CLI

GCGC (as of version 0.12) includes a command line interface to facilitate tokenization file directly.

Basic Use

Assuming gcgc is installed, the best first thing to do is to look at the help.

$ gcgc --help
Usage: gcgc [OPTIONS] COMMAND [ARGS]...

  Console script for gcgc.

Options:
  --help  Show this message and exit.

Commands:
  tokenizer  Entrypoint for the tokenizer command.
  train      Entrypoint for the train command.
  version    Print the version and exit.

The two important commands are:

  • tokenizer: which will perform tokenization of an input file.
  • train: which is used for training tokenizers, assume they're needed

Tokenizer

The tokenizer will take an input file (FASTA is currently the only file type supported) and convert it into the JSON newline delimited format.

As a realistic example, this will use the protein alphabet to tokenize the FASTA found at ./uniprot-reviewed_yes+taxonomy_83333.fasta and stream the data into swissprot-83333.jsonl. It also outputs the vocabulary that the tokenizer used to kmer-vocab.json.

$ GCGC_ALPHABET=protein gcgc tokenizer kmer \
  --vocab_path ./kmer-vocab.json \
  ./uniprot-reviewed_yes+taxonomy_83333.fasta > swissprot-83333.jsonl

Looking at the first row we get:

$ head -n 1 ./swissprot-83333.jsonl | jq
{
  "token_ids": [
    11,
    12,
    12  # omitted the rest of the tokens.
  ]
  "sequence_id": "sp|P0AFL1|POTI_ECOLI",
  "sequence_description": "sp|P0AFL1|POTI_ECOLI Putrescine transport system permease protein PotI OS=Escherichia coli (strain K12) OX=83333 GN=potI PE=3 SV=1",
  "n_tokens": 281
}

And the vocab:

cat ./kmer-vocab.json
{
  "?": 0,
  "A": 1,
  "C": 2,
  "D": 3,
  "E": 4,
  "F": 5,
  "G": 6,
  "H": 7,
  "I": 8,
  "K": 9,
  "L": 10,
  "M": 11,
  "N": 12,
  "P": 13,
  "Q": 14,
  "R": 15,
  "S": 16,
  "T": 17,
  "V": 18,
  "W": 19,
  "Y": 20
}

Generally options to the CLI are limited to those supporting I/O, and internal options such as alphabet or stride length are expected to be set using environment variables.

Train

The train command is only relevant to tokenizers that require use the underlying data for parameter estimation before the actual tokenization process. For GCGC, that means sentencepiece.

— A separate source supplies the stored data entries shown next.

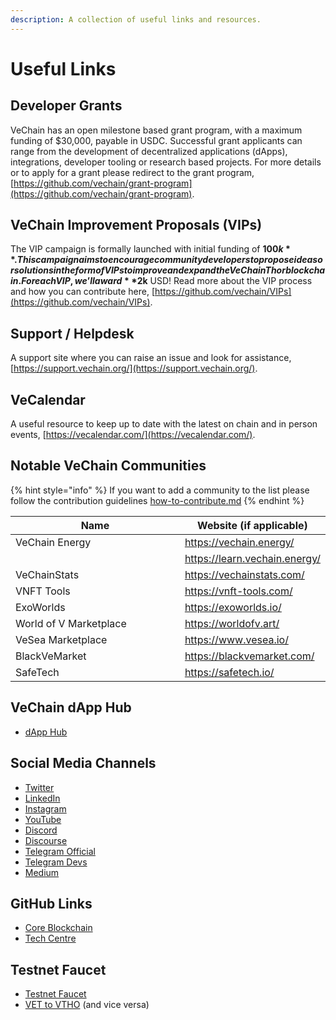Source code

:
 ```yaml
---
description: A collection of useful links and resources.
---
```


# Useful Links

## Developer Grants

VeChain has an open milestone based grant program, with a maximum funding of $30,000, payable in USDC. Successful grant applicants can range from the development of decentralized applications (dApps), integrations, developer tooling or research based projects. For more details or to apply for a grant please redirect to the grant program, [https://github.com/vechain/grant-program](https://github.com/vechain/grant-program).

## VeChain Improvement Proposals (VIPs)

The VIP campaign is formally launched with initial funding of **$100k**. This campaign aims to encourage community developers to propose ideas or solutions in the form of VIPs to improve and expand the VeChainThor blockchain. For each VIP, we’ll award **$2k** USD! Read more about the VIP process and how you can contribute here, [https://github.com/vechain/VIPs](https://github.com/vechain/VIPs).

## Support / Helpdesk

A support site where you can raise an issue and look for assistance, [https://support.vechain.org/](https://support.vechain.org/).

## VeCalendar

A useful resource to keep up to date with the latest on chain and in person events, [https://vecalendar.com/](https://vecalendar.com/).

## Notable VeChain Communities

{% hint style="info" %}
If you want to add a community to the list please follow the contribution guidelines [how-to-contribute.md](../how-to-contribute.md "mention")
{% endhint %}

<table><thead><tr><th width="350">Name</th><th>Website (if applicable)</th></tr></thead><tbody><tr><td>VeChain Energy</td><td><a href="https://vechain.energy/">https://vechain.energy/</a></td></tr><tr><td></td><td><a href="https://learn.vechain.energy/">https://learn.vechain.energy/</a></td></tr><tr><td>VeChainStats</td><td><a href="https://vechainstats.com/">https://vechainstats.com/</a></td></tr><tr><td>VNFT Tools</td><td><a href="https://vnft-tools.com/">https://vnft-tools.com/</a></td></tr><tr><td>ExoWorlds</td><td><a href="https://exoworlds.io/">https://exoworlds.io/</a></td></tr><tr><td>World of V Marketplace</td><td><a href="https://worldofv.art/">https://worldofv.art/</a></td></tr><tr><td>VeSea Marketplace</td><td><a href="https://www.vesea.io/">https://www.vesea.io/</a></td></tr><tr><td>BlackVeMarket</td><td><a href="https://blackvemarket.com/">https://blackvemarket.com/</a></td></tr><tr><td>SafeTech</td><td><a href="https://safetech.io/">https://safetech.io/</a></td></tr></tbody></table>

## VeChain dApp Hub

* [dApp Hub](https://apps.vechain.org/#all)

## Social Media Channels

* [Twitter](https://twitter.com/vechainofficial)
* [LinkedIn](https://www.linkedin.com/company/vechain-foundation/)
* [Instagram](https://instagram.com/vechainfoundation_official)
* [YouTube](https://www.youtube.com/@vechainofficial)
* [Discord](https://www.discord.gg/vechain)
* [Discourse](https://vechain.discourse.group/)
* [Telegram](https://t.me/vechain_official_english)[ Official](https://t.me/vechain_official_english)
* [Telegram Devs](https://t.me/VeChainDevCommunity)
* [Medium](https://medium.com/@vechainofficial)

## GitHub Links

* [Core Blockchain](https://github.com/vechain)
* [Tech Centre](https://github.com/vechainfoundation)

## Testnet Faucet

* [Testnet Faucet](https://faucet.vecha.in)
* [VET to VTHO](https://energy.outofgas.io/#/) (and vice versa)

Using the same dataset, the tokenizer is trained first, then used second.

$ gcgc train sentencepiece ./uniprot-reviewed_yes+taxonomy_83333.fasta ./swissprot-sp-83333

This will use GCGC's bindings to Google's sentencepiece package to facilitate training on the underlying FASTA.

The output of vocab and serialized model is stored at the prefix ./swissprot-sp-83333.{vocab,model}.

Then once the tokenizer is trained, it can be applied to the dataset producing the same output structure as the deterministic tokenizer.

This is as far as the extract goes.